President Kenyatta urged his counterpart to review the rules to enable Kenyan professionals and businesspeople to engage in more business with Botswana.
Kenya and Botswana have had more than 50 years of human capital exchange in several industries and sectors, including education, health, engineering and architecture.
The Kenyan leader requested President Khama for his support to inspire the Botswana business community to exploit the existing investment opportunities in Kenya.
“There is immense unexploited trade potential between our countries. I look forward to your Government’s support in facilitating trade and investment between our countries,” said President Kenyatta.
The two Presidents will on Tuesday address a Botswana-Kenya Business Forum.
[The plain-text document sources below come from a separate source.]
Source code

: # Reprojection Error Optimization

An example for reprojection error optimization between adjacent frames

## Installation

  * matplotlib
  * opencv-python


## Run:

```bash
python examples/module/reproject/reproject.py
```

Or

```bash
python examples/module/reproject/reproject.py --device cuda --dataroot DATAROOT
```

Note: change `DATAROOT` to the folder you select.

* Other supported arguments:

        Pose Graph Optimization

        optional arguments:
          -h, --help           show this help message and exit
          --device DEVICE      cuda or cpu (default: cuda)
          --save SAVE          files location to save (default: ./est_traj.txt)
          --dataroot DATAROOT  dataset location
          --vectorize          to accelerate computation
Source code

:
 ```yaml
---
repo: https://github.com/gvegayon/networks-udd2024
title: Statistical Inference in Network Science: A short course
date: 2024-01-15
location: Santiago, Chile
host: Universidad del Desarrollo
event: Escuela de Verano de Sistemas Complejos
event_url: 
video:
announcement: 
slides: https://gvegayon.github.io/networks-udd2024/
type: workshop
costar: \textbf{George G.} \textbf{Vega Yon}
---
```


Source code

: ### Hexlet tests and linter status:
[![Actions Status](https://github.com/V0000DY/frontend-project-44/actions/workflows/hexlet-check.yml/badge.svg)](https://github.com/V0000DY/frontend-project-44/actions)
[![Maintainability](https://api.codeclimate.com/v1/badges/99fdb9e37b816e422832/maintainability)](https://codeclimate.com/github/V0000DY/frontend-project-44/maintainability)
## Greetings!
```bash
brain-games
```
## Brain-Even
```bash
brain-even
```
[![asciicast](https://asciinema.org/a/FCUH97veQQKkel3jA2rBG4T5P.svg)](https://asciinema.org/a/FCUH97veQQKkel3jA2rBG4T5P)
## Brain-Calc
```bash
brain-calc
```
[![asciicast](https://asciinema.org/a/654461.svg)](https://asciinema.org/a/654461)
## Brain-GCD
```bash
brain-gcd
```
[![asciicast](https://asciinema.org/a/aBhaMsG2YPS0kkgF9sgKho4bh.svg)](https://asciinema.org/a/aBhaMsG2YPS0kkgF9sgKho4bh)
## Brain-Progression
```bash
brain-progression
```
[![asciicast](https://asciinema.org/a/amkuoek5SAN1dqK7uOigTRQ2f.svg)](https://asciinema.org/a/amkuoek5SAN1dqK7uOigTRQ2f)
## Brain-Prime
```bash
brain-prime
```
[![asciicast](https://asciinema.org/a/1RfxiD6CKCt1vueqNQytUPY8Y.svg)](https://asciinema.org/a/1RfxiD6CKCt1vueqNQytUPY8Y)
Before holding their bilateral talks, President Khama hosted a State Luncheon in honour of President Kenyatta.
Speaking at the luncheon, the Botswana leader expressed gratitude for the support Kenya has offered his country from independence in developing its manpower.
President Khama said Botswana’s development story can never be complete if it does not include the role played by Kenya.
“Botswana’s development story is not complete without the mention of Kenya, which has for the last five decades rendered true support in the true spirit of solidarity,” said President Khama when he spoke at the Gaborone Convention Centre where he hosted the President and his delegation.
For many decades Kenya has trained Botswana government officials in public administration. Kenya has also trained many Botswana nationals in other fields including railway engineering, agricultural experts, journalists and defence officers.
“We express our gratitude to the Government and people of the Republic of Kenya for the invaluable support that has been extended to us over the years,” said President Khama.
President Khama said to date very many citizens from Botswana continue to undergo training in Kenya in areas such as agriculture, medicine, economics, meteorology, defence, aviation and community development.
Kenya was one of the first countries to come to Botswana’s support in 1966 when it gained independence and asked for support from fellow African nations.
The Botswana leader commended President Kenyatta for putting in place economic plans that have made Kenya a favourite investment destination. Khama also supported Kenya’s stand on the closure of the Dadaab refugee camp.
The two leaders also witnessed the signing of agreements between Kenya and Botswana on the areas of water and tourism.